E também lembro a frase tantas vezes repetida que em todas as empresas os profissionais são avaliados. Pois é verdade, minha senhora, mas a escola também não é bem uma empresa, embora a senhora queira fazer dela uma empresa, traduzida em resultados artificiais de aprovações fictícias, como se uma empresa de falcatrua se tratasse, uma daquelas que inventa produtos e vendas e lucros. Porque se esta avaliação fosse aplicada numa empresa, a empresa ruiria em pouco tempo. Não é possível que uma empresa, ou uma qualquer organização, pudesse gastar tanto tempo e energia na sua auto-avaliação. E é isso que está a acontecer, minha senhora: estamos a perder demasiado tempo com tudo isto, estamos a consumir-nos e não a ensinar. Já percebi, já percebemos, que o ensinar não tem assim tanta importância para si, o que a senhora quer não é que os professores ensinem, é que os professores aprovem os seus alunos, é esse o seu sucesso, sucesso medido nas estatísticas de certificação. A escola, minha senhora, não é uma fábrica onde entra um porquinho e sai uma salsichinha; onde entra uma qualquer matéria-prima e sai um profissional de mão-de-obra barata suficientemente estúpido e dócil para não pôr em causa o poder dos poderosos. A escola para mim continuará a ser a chave do futuro, onde entram crianças e são formados cidadãos (que, idealmente, nunca deixarão de ser crianças sonhadoras).

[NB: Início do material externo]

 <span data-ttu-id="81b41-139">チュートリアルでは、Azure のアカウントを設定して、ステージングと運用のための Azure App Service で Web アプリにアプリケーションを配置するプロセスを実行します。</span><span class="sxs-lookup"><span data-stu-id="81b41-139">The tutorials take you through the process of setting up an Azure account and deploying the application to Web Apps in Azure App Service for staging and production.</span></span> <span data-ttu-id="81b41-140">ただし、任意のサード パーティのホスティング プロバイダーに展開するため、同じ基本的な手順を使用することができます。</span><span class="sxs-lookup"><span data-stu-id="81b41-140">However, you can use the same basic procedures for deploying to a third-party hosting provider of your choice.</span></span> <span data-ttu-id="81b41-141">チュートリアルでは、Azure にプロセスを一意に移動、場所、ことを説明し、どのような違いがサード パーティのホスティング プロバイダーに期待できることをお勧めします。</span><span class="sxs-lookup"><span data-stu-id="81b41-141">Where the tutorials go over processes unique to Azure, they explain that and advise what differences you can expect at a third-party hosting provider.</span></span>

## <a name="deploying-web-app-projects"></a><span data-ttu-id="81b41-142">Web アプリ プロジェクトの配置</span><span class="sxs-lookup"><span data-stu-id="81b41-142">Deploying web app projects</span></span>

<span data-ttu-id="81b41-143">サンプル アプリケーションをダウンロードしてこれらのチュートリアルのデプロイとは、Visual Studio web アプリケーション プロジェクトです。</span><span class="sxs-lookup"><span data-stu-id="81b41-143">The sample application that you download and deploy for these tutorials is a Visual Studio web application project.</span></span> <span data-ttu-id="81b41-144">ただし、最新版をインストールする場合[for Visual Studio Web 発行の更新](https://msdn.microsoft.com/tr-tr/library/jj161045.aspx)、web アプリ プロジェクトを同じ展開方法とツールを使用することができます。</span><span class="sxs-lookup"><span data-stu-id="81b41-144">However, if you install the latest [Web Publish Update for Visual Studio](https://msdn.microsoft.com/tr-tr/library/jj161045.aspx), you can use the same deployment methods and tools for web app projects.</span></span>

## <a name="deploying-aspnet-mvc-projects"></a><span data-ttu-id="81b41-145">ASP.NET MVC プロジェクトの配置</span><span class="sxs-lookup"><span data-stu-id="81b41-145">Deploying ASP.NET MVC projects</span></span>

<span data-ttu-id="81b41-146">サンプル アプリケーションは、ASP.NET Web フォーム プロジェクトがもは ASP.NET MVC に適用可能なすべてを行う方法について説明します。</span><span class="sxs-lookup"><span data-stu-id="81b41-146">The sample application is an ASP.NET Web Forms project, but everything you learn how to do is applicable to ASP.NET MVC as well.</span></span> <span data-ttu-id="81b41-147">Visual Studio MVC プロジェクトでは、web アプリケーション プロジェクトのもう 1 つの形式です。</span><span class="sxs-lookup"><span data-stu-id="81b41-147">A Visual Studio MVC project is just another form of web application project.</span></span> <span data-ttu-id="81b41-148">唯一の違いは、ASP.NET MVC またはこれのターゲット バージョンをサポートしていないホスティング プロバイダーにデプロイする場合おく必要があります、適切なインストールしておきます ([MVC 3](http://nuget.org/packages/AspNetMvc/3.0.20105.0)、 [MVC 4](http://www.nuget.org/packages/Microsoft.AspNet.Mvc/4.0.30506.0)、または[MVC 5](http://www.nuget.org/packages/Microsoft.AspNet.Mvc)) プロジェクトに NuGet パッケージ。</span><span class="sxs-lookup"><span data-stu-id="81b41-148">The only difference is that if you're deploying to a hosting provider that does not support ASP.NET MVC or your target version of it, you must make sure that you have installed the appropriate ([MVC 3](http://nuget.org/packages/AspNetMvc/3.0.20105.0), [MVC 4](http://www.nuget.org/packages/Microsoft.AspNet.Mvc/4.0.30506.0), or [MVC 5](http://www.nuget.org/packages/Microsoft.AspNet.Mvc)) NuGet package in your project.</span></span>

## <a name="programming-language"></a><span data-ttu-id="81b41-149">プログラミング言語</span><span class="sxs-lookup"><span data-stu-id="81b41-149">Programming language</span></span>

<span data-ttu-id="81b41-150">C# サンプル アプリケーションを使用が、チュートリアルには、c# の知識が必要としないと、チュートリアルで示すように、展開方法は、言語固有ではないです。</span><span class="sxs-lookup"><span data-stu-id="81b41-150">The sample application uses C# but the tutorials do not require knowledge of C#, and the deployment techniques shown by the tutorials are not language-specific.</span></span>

E é esta última a razão principal que nos coloca hoje nas trincheiras adversárias (para usar linguagem castrense que a senhora parece apreciar): é que eu sou pela Escola; a Escola Pública formadora de cidadãos capazes de impedir gente com tiques fascistas de voltar ao poder.

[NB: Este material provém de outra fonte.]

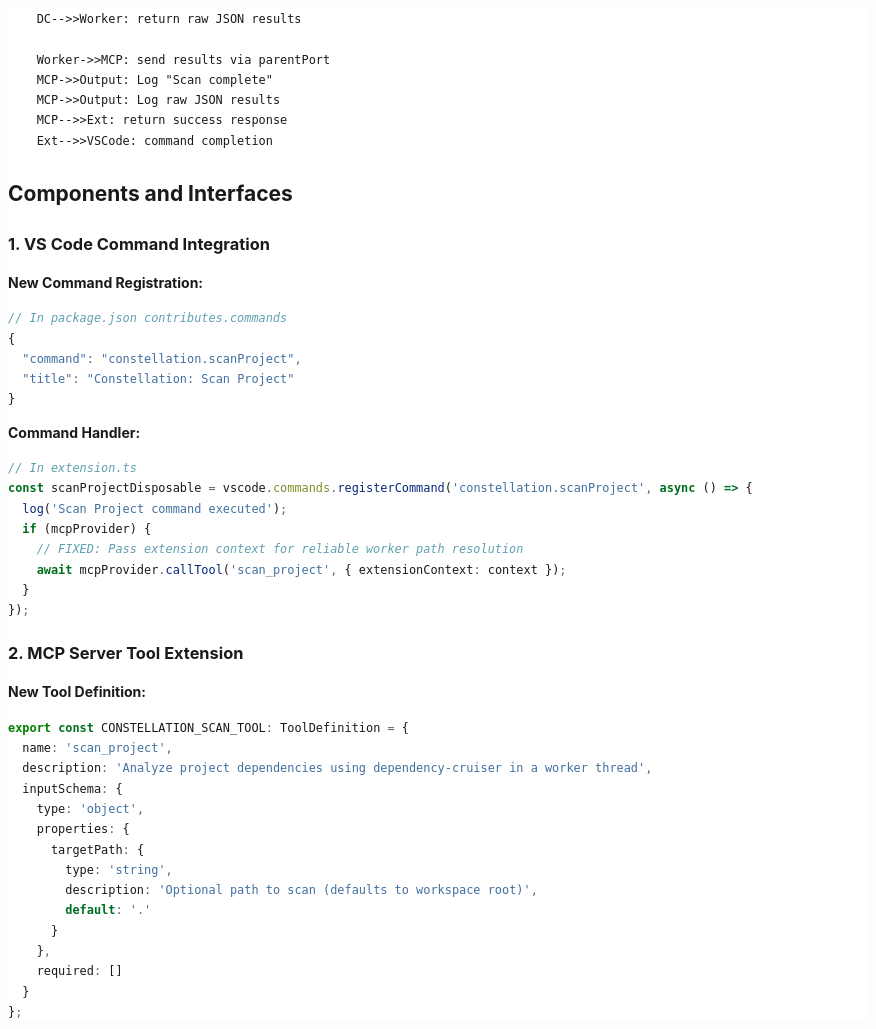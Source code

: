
 ```mermaid
    DC-->>Worker: return raw JSON results
    
    Worker->>MCP: send results via parentPort
    MCP->>Output: Log "Scan complete"
    MCP->>Output: Log raw JSON results
    MCP-->>Ext: return success response
    Ext-->>VSCode: command completion
```

## Components and Interfaces

### 1. VS Code Command Integration

**New Command Registration:**
```typescript
// In package.json contributes.commands
{
  "command": "constellation.scanProject",
  "title": "Constellation: Scan Project"
}
```

**Command Handler:**
```typescript
// In extension.ts
const scanProjectDisposable = vscode.commands.registerCommand('constellation.scanProject', async () => {
  log('Scan Project command executed');
  if (mcpProvider) {
    // FIXED: Pass extension context for reliable worker path resolution
    await mcpProvider.callTool('scan_project', { extensionContext: context });
  }
});
```

### 2. MCP Server Tool Extension

**New Tool Definition:**
```typescript
export const CONSTELLATION_SCAN_TOOL: ToolDefinition = {
  name: 'scan_project',
  description: 'Analyze project dependencies using dependency-cruiser in a worker thread',
  inputSchema: {
    type: 'object',
    properties: {
      targetPath: {
        type: 'string',
        description: 'Optional path to scan (defaults to workspace root)',
        default: '.'
      }
    },
    required: []
  }
};
```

(1) porque havia sistema de avaliação anterior, é mentira quando o primeiro-ministro ou a senhora ministra dizem que não havia avaliação. Eu próprio pertenci a equipas de avaliação do Conselho pedagógico responsáveis pela avaliação de colegas. E nesse âmbito posso dizer que não é verdade que todos subiam de escalão. Alguns houve que não conseguiram, fosse por falta de formação – que era então obrigatória -, fosse por incongruências no seu relatório, fosse por incumprimento de prazos.